Residents of Skyline Apartments Aired Their Grievances: “Nothing Has Changed!” Residents of Skyline Apartments Aired Their Grievances at a Public Hearing

SYRACUSE, N.Y. (NCC News) – Tenants of the Skyline Apartments and community members went on the record sharing their grievances, concerns and fears about the living conditions at the Skyline.

A public hearing was held at City Hall Monday morning as part of a nuisance abatement order from the state.

The order comes as a result of the complex’s abandonment to handle reoccurring crimes, unsanitary living conditions, violence and security concerns. Residents shared that they have been living in “horror” for years and are just “fed up.”

The hearing lasted almost four hours due to the large number of people in attendance. Residents and local businesses owners wanted their voices to be heard.

President of the tenant’s association took the stand and shared story after story of her living experience at the Skyline.

“I told them this has to stop,” a tenant said. “I’m not having it. Stop the drug activity. Take that somewhere else. We’re not having it. He threatened my life, said he was going to blow my brains out.”

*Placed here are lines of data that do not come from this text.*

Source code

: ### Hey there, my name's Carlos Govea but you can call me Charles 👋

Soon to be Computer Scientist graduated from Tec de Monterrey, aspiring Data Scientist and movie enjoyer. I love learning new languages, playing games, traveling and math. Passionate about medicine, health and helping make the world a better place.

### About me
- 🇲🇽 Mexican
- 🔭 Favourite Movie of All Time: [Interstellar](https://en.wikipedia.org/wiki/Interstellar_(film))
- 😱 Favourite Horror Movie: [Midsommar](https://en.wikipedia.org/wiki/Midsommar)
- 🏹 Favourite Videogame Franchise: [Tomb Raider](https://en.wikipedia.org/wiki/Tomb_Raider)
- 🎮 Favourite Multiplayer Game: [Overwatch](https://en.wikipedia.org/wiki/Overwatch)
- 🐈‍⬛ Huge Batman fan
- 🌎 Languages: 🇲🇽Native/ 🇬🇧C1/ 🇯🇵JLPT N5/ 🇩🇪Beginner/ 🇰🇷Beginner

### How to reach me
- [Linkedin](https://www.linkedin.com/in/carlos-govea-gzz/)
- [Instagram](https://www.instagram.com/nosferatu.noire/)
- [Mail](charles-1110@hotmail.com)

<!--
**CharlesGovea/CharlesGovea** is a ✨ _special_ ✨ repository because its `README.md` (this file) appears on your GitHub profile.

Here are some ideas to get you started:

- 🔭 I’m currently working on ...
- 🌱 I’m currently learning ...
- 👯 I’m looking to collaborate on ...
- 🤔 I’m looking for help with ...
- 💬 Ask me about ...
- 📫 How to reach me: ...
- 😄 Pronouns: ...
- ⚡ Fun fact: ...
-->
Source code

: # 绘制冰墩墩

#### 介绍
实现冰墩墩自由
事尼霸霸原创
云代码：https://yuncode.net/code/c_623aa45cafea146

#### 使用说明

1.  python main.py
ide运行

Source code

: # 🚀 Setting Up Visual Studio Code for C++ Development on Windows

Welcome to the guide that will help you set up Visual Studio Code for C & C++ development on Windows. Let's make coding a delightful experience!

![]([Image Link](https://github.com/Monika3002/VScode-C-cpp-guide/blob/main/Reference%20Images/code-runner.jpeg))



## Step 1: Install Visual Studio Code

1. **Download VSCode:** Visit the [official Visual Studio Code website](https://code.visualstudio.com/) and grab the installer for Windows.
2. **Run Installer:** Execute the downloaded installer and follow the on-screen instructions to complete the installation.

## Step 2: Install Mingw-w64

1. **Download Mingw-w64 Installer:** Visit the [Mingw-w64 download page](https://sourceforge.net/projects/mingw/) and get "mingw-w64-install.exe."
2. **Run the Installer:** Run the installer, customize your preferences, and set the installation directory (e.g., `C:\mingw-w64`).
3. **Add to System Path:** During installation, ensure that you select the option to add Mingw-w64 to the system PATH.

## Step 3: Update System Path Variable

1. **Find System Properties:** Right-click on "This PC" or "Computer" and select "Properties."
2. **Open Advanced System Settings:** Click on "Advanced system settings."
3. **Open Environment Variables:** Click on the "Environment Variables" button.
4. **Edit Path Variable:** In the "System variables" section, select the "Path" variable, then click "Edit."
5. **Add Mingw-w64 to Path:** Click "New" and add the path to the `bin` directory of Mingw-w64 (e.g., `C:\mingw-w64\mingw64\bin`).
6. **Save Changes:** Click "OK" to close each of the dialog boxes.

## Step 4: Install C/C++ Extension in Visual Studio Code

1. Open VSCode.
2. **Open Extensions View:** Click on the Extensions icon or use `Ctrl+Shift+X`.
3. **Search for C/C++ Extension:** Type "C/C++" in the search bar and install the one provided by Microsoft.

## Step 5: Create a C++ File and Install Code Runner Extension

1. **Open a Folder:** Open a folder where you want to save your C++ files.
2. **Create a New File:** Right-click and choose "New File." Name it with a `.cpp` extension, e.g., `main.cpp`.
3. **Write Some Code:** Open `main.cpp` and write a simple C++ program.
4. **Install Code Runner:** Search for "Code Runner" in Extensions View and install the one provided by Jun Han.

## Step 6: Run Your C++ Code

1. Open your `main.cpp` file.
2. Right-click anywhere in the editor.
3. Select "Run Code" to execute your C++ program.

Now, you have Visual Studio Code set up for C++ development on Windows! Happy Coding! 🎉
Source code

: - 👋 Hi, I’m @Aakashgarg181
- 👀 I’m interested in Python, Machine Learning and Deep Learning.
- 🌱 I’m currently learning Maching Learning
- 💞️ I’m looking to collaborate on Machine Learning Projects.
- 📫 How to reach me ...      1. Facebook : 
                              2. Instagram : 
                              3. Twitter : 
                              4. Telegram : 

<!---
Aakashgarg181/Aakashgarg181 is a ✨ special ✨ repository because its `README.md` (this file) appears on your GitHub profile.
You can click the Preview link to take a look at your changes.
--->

Many residents  have experienced and witnessed physical violence and crime at the apartments.

Those who spoke at the hearing expressed their concerns about the lack of security in and around the building. Tenants said there are only security cameras on one side of the building and the newly hired private security company is rarely present on sight.

“We need the police in that building,” Katrina stated. “It’s the only way we’re safe.”

Resident Larry Fuller, who is on the board of directors of tenant association, was extremely disappointment with what the Skyline apartments have turned into.

“The one thing, I want to say is there was a time the Skyline was known as the premier place to live in Syracuse,” Fuller said. “Well, it sure isn’t anymore and it breaks my heart.”

Community members and tenants called upon the owners of Skyline, Tim and Troy Green, owners of Green National, to take responsibility and improve the property. They argued the state should take over until the Green gentleman are willing to change.

Of all the testimonies given at yesterday’s hearing, one speaker in particular, hit an emotional nerve at City Hall. 93- year-old Connie Tuori, the resident of Skyline who was murdered last February, niece took the stand yesterday to show her support for the current residents.

“Any action taken against the Green National will not bring out aunt back or lessen the pain associated with her death,” Tuori’s niece said. “However, we are also here today to support the tenants for improved, cleaner, safer conditions at the Skyline, so another tragedy does not happen.”

The city asked the hearing officer to extend the nuisance abatement process to a year so the Syracuse Police Department and the city can manage the apartment complex. This order would strip Green National of its authority over the building for at least a year.